Here are some notes on Bott periodicity... taken from Milnor's excellent book Morse Theory.

He starts with O(n): the Lie group of orthogonal transformations of ℝⁿ. He lets Ω₁(𝑛) be the space of minimal geodesics from 1 to -1 in O(n). He then lets Ω₂(𝑛) be a space of minimal geodesics in Ω₁(𝑛), and so on.

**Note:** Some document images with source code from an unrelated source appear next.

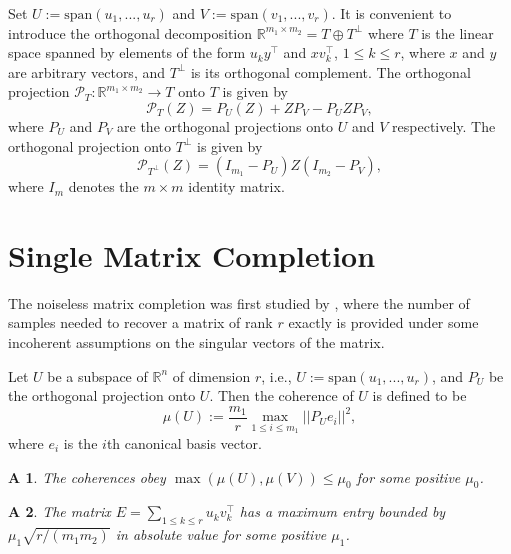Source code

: \documentclass{article} %
\newtheorem{assumption}{A}
\newcommand\mc{\mathcal} %
\begin{document}
Set $U := \text{span}(u_1,...,u_r)$ and $V := \text{span}(v_1,...,v_r)$. It is convenient to introduce the orthogonal decomposition $\mathbb{R}^{m_1 \times m_2} = T \oplus T^\perp$ where $T$ is the linear space spanned by elements of the form $u_ky^\top$ and $xv_k^\top$, $1\leq k \leq r$, where $x$ and $y$ are arbitrary vectors, and $T^\perp$ is its orthogonal complement. The orthogonal projection $\mc{P}_T:\mathbb{R}^{m_1 \times m_2} \rightarrow T$ onto $T$ is given by
\begin{equation}
\mc{P}_T(Z) = P_U(Z) + ZP_V - P_UZP_V,
\end{equation}
where $P_U$ and $P_V$ are the orthogonal projections onto $U$ and $V$ respectively. The orthogonal projection onto $T^\perp$ is given by
\begin{equation}
\mc{P}_{T^\perp}(Z) = (I_{m_1} - P_U)Z(I_{m_2} - P_V),
\end{equation}
where $I_m$ denotes the $m \times m$ identity matrix.

\section{Single Matrix Completion}
The noiseless matrix completion was first studied by \cite{candes2009exact}, where the number of samples needed to recover a matrix of rank $r$ exactly is provided under some incoherent assumptions on the singular vectors of the matrix.
\begin{definition}
Let $U$ be a subspace of $\mathbb{R}^n$ of dimension $r$, i.e., $U := \text{span}(u_1, ..., u_r)$, and $P_U$ be the orthogonal projection onto $U$. Then the coherence of $U$ is defined to be
\begin{equation}
\mu(U) := \frac{m_1}{r}\max_{1\leq i \leq m_1}||P_U e_i||^2,
\end{equation}
where $e_i$ is the $i$th canonical basis vector.
\end{definition}

\begin{assumption}
The coherences obey $\max(\mu(U),\mu(V)) \leq \mu_0$ for some positive $\mu_0$.
\end{assumption}
\begin{assumption}
The matrix $E=\sum_{1\leq k \leq r} u_k v_k^\top$ has a maximum entry bounded by $\mu_1 \sqrt{r/(m_1m_2)}$ in absolute value for some positive $\mu_1$.
\end{assumption}
\end{document}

By the end, he shows that Ω₈(n) is diffeomorphic to O(n/16), at least when n is a multiple of 16. So he's back where he started... roughly speaking.

(1/n)

First Milnor shows that Ω₁(𝑛) is the same as the space of 'complex structures' on ℝⁿ, meaning linear operators J: ℝⁿ → ℝⁿ with J² = −1. The basic idea is that any complex structure gives you a geodesic

g(t) = exp(Jt)

which goes from 1 when t = 0 to -1 when t = π. (Think rotations in the complex plane.)

(2/n)

Then Milnor lets Ω₂(n) be the space of minimal geodesics in Ω₁(𝑛) going from a chosen complex structure J₁ to -J₁. But he shows that Ω₂(n) is the same as the set of complex structures J₂ on ℝⁿ that anticommute with J₁:

J₁J₂ = -J₂J₁

The key is that

g(t) = J₁ exp(J₂t)

is a complex structure for each t∈ℝ iff J₁J₂ = -J₂J₁. And when this happens, g(t) is a minimal geodesic going from J₁ when t = 0 to -J₁ when t = π!

(3/n)

But a pair of anticommuting complex structures on ℝⁿ is the same as a 'quaternionic structure' on ℝⁿ: that is, a way to make the quaternions act ℍ as operators on ℝⁿ. The reason is that ℍ is the algebra freely generated by i, j such that i² = j² = -1 and ij = -ji.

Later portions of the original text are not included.